Segundo dados do mercado, o Brent chegou a subir mais de 2%, negociado perto de US$ 96,14 o barril, enquanto o WTI, referência usada nos Estados Unidos, também registrou alta, próxima a US$ 88,35. A diferença em relação ao início do mês é expressiva: há poucas semanas, antes de o conflito se intensificar, o barril do Brent era vendido por menos de US$ 72.
O que está acontecendo no conflito
Os ataques entre os dois países já somam quase duas semanas seguidas, com forças americanas confirmando novas ofensivas contra o Irã em dias recentes. Ambos os lados têm ampliado ações que afetam não apenas alvos militares, mas também estruturas civis, o que aumenta a instabilidade na região e, consequentemente, a insegurança em relação ao fornecimento de petróleo.

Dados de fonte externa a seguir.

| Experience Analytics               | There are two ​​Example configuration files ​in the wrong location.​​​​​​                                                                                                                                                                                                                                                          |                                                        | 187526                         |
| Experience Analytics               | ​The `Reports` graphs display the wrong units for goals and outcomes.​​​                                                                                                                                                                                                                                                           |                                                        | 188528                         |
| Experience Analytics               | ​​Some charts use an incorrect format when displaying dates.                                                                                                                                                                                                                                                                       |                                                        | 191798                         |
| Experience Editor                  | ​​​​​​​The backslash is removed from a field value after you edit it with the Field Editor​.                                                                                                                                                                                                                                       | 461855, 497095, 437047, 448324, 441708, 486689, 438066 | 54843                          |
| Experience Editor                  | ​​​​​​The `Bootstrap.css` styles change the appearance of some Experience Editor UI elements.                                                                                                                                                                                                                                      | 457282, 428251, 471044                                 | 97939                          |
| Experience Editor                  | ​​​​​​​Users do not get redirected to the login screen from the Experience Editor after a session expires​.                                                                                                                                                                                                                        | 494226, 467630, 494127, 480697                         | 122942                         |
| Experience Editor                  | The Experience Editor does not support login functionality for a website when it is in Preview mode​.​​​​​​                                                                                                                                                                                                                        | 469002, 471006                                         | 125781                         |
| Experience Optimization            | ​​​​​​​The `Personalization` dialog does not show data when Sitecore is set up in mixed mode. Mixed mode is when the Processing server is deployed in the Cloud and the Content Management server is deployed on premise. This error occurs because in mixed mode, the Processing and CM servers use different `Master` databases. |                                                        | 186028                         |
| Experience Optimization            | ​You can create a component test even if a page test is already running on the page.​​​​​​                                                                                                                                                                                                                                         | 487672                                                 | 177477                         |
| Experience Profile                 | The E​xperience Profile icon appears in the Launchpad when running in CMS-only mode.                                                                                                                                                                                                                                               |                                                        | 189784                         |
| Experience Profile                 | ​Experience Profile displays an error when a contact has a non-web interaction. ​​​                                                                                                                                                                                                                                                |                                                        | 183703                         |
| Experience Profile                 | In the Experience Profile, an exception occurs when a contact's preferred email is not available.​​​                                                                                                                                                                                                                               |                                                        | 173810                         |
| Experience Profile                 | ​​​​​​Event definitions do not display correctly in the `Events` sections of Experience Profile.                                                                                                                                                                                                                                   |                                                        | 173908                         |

Qual o risco para a economia global
Com o petróleo mais caro, cresce a preocupação de que o custo da energia pressione toda a cadeia produtiva, encarecendo desde o transporte até bens de consumo. Para especialistas do mercado financeiro, esse cenário pode levar bancos centrais, como o Federal Reserve, a adotar uma postura mais cautelosa, mantendo os juros em patamares elevados por mais tempo ou até promovendo novas altas para conter a inflação.
Como reagiram as bolsas
Mesmo com o cenário de tensão, o desempenho das bolsas na Ásia foi majoritariamente positivo. O índice Kospi, da Coreia do Sul, teve forte valorização, impulsionado principalmente por empresas do setor de inteligência artificial. O Nikkei, do Japão, também fechou em alta, ainda que de forma mais modesta. Já em Wall Street, o clima foi de cautela, com os principais índices oscilando perto da estabilidade diante da incerteza gerada pela alta do petróleo.